2  Motivation

2.1 The problem

Ecological data are often collected in disparate formats, making it difficult to combine datasets for analysis. This is particularly true for trait data, which are often collected in a variety of formats and are rarely stored in a relational database. This makes it difficult to combine trait data with other ecological data, such as abundance or biomass, for analysis.

Moreover, trait data are often collected in fragments, corrpesonding to scientific papers. Different traits may be collected for different species, or different traits are collected for the same species at different times or at different locations.

To create a large harmonised dataset, we need to combine these different datasets into a unfied whole, with common names, units, values for categorical traits, and so on. This is a time-consuming process.

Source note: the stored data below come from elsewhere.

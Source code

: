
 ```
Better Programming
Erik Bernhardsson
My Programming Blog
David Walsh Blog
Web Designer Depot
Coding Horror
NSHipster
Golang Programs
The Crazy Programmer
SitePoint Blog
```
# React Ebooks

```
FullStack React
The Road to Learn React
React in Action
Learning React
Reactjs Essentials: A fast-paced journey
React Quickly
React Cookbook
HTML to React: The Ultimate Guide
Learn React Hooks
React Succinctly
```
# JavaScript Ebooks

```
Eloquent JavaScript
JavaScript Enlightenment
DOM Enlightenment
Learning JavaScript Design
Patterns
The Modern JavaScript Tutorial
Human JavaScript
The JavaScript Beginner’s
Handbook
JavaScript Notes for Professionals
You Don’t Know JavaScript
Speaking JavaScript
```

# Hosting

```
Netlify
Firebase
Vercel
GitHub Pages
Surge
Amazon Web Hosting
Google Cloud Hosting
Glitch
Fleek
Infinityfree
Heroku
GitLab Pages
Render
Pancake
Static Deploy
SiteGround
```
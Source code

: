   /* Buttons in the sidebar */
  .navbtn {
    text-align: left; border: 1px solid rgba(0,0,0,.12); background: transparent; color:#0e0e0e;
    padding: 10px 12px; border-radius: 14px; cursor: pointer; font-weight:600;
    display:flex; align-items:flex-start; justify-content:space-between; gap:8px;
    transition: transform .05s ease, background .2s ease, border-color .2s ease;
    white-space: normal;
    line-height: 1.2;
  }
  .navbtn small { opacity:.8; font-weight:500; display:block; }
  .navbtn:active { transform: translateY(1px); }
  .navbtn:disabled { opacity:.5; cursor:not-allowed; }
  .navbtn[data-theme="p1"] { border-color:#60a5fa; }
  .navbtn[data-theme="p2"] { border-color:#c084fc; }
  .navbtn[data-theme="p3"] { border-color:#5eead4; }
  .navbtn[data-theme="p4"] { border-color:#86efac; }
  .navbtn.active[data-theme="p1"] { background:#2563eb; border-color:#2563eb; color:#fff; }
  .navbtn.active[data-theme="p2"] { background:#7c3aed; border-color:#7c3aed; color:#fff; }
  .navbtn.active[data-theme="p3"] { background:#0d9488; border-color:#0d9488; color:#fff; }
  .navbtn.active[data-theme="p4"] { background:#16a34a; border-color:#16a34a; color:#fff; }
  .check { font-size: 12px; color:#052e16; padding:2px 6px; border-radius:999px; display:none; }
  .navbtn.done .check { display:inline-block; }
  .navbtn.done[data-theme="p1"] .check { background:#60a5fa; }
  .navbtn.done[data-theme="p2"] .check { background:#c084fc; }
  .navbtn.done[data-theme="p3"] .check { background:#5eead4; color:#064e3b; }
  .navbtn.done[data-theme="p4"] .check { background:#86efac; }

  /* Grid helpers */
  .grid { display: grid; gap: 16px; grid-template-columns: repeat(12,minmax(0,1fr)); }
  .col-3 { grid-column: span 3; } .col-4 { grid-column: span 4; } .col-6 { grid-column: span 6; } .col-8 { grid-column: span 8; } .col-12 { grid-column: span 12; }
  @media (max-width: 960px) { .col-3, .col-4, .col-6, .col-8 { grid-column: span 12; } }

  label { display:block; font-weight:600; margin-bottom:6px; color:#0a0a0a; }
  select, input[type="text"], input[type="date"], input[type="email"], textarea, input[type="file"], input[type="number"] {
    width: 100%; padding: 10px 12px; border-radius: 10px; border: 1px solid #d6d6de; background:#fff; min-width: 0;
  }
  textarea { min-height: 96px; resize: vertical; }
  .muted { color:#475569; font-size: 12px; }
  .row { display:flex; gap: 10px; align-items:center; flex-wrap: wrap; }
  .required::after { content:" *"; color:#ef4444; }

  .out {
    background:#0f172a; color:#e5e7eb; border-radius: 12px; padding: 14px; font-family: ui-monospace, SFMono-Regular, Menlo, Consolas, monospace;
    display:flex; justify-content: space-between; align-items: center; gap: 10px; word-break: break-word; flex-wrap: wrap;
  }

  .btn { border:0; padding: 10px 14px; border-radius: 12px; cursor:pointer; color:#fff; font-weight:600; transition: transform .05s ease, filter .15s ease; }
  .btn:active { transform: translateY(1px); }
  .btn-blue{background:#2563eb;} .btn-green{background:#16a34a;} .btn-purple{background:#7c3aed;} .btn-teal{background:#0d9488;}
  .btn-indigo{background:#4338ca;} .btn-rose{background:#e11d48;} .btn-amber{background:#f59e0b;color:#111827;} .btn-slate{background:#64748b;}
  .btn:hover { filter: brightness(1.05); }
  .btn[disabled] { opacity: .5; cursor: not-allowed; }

We are not the first group to tackle this problem. Our field (plant ecology) has many trait datasets, most compiled from diverse sources. Most start small, with a few soruces that can be handled within a spreadhseet. But as thery grow, they ecnouter issues. The largest is TRY, with > 15 million records from over 300,000 plant taxa. However, each group has had to tackle the compilation challenge anew, as there are no common pathways for creating a harmonised dataset.

2.2 The solution

The traits.build data standard, R package, and workflow offer a solution to this problem, with a set of open-source tools that enable users to create open-source, harmonised, reproducible databases from disparate datasets, underpinned by a sophisticated ontology able to handle the complexities inherent to ecological data.

We developed these tools for the to create AusTraits, an, open-source database of Australian plant traits. We figured others may want to replicate these efforts, so we the code and workflow was transformed into a standalone package allowing anyone to build a trait database for their own region or taxa.

Along the way, we hdeveloped a suite of tools:

  • traits.build data standard: a relational database structure that fully documents the contextual data essential to interpreting ecological data.
  • traits.build R package: a set of functions that enable users to create a harmonised database from disparate datasets.
  • APD: The AusTraits Plant Dictionary, with detailed descriptions for more than 500 plant trait concepts.
  • APCalign: an R package to align and update Australian plant taxon name strings with the Australian Plant Census.

The tools are open-source, so that users can apply them to suit their needs and without cost.